AcroRomi: A Zero-Dependency Native PDF Editor for macOS Built with Swift and SwiftUI

Romi Nur Ismanto
Jakarta AI Research Lab, Jakarta, Indonesia
rominur@gmail.com
March 2026

Abstract

We present AcroRomi, a comprehensive native PDF editor for macOS built entirely with Swift 5.9+ and SwiftUI, relying exclusively on Apple’s native frameworks with zero external dependencies. The application provides eleven core modules—PDF Viewer, Annotations, Text Editor, Converter, Page Organizer, Form Filler, E-Signatures, Security, Redaction, Document Comparison, and OCR—through a modular architecture organized into Core, UI, Features, and Models layers. AcroRomi leverages PDFKit for document rendering and annotation, the Vision framework with VNRecognizeTextRequest for on-device optical character recognition supporting 18+ languages, Core Graphics for rendering and image conversion, and WebKit’s WKWebView for HTML-to-PDF conversion.
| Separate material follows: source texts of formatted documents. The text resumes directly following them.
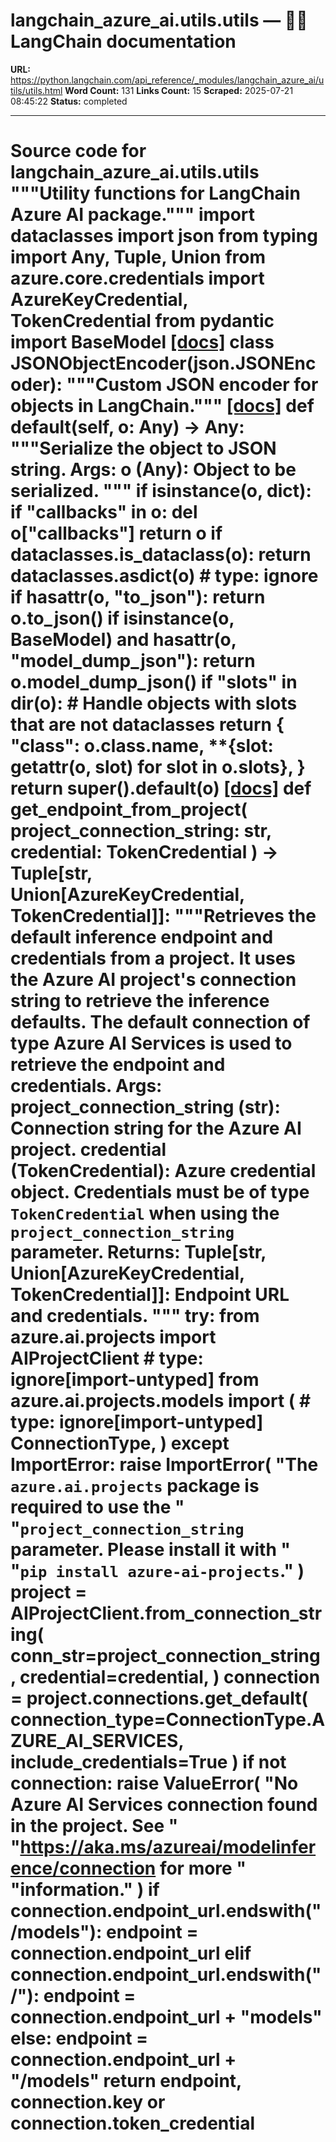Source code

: # langchain_azure_ai.utils.utils — 🦜🔗 LangChain  documentation

**URL:** https://python.langchain.com/api_reference/_modules/langchain_azure_ai/utils/utils.html
**Word Count:** 131
**Links Count:** 15
**Scraped:** 2025-07-21 08:45:22
**Status:** completed

---

# Source code for langchain\_azure\_ai.utils.utils               """Utility functions for LangChain Azure AI package."""          import dataclasses     import json     from typing import Any, Tuple, Union          from azure.core.credentials import AzureKeyCredential, TokenCredential     from pydantic import BaseModel                              [[docs]](https://python.langchain.com/api_reference/azure_ai/utils/langchain_azure_ai.utils.utils.JSONObjectEncoder.html#langchain_azure_ai.utils.utils.JSONObjectEncoder)     class JSONObjectEncoder(json.JSONEncoder):         """Custom JSON encoder for objects in LangChain."""                         [[docs]](https://python.langchain.com/api_reference/azure_ai/utils/langchain_azure_ai.utils.utils.JSONObjectEncoder.html#langchain_azure_ai.utils.utils.JSONObjectEncoder.default)         def default(self, o: Any) -> Any:             """Serialize the object to JSON string.                  Args:                 o (Any): Object to be serialized.             """             if isinstance(o, dict):                 if "callbacks" in o:                     del o["callbacks"]                     return o                  if dataclasses.is_dataclass(o):                 return dataclasses.asdict(o)  # type: ignore                  if hasattr(o, "to_json"):                 return o.to_json()                  if isinstance(o, BaseModel) and hasattr(o, "model_dump_json"):                 return o.model_dump_json()                  if "__slots__" in dir(o):                 # Handle objects with __slots__ that are not dataclasses                 return {                     "__class__": o.__class__.__name__,                     **{slot: getattr(o, slot) for slot in o.__slots__},                 }                  return super().default(o)                                                            [[docs]](https://python.langchain.com/api_reference/azure_ai/utils/langchain_azure_ai.utils.utils.get_endpoint_from_project.html#langchain_azure_ai.utils.utils.get_endpoint_from_project)     def get_endpoint_from_project(         project_connection_string: str, credential: TokenCredential     ) -> Tuple[str, Union[AzureKeyCredential, TokenCredential]]:         """Retrieves the default inference endpoint and credentials from a project.              It uses the Azure AI project's connection string to retrieve the inference         defaults. The default connection of type Azure AI Services is used to         retrieve the endpoint and credentials.              Args:             project_connection_string (str): Connection string for the Azure AI project.             credential (TokenCredential): Azure credential object. Credentials must be of                 type `TokenCredential` when using the `project_connection_string`                 parameter.              Returns:             Tuple[str, Union[AzureKeyCredential, TokenCredential]]: Endpoint URL and                 credentials.         """         try:             from azure.ai.projects import AIProjectClient  # type: ignore[import-untyped]             from azure.ai.projects.models import (  # type: ignore[import-untyped]                 ConnectionType,             )         except ImportError:             raise ImportError(                 "The `azure.ai.projects` package is required to use the "                 "`project_connection_string` parameter. Please install it with "                 "`pip install azure-ai-projects`."             )              project = AIProjectClient.from_connection_string(             conn_str=project_connection_string,             credential=credential,         )              connection = project.connections.get_default(             connection_type=ConnectionType.AZURE_AI_SERVICES, include_credentials=True         )              if not connection:             raise ValueError(                 "No Azure AI Services connection found in the project. See "                 "https://aka.ms/azureai/modelinference/connection for more "                 "information."             )              if connection.endpoint_url.endswith("/models"):             endpoint = connection.endpoint_url         elif connection.endpoint_url.endswith("/"):             endpoint = connection.endpoint_url + "models"         else:             endpoint = connection.endpoint_url + "/models"              return endpoint, connection.key or connection.token_credential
The text editor implements a custom EditablePDFView subclass enabling click-to-edit functionality with 14 font families, while redaction uses an irreversible bitmap flattening approach for permanent sensitive data removal. Document comparison provides both LCS-based text diff and pixel-level visual comparison modes. The application is built with Swift Package Manager (no .xcodeproj required) and distributed as a native .dmg for macOS 14+ Sonoma. The complete source code is available under the MIT license.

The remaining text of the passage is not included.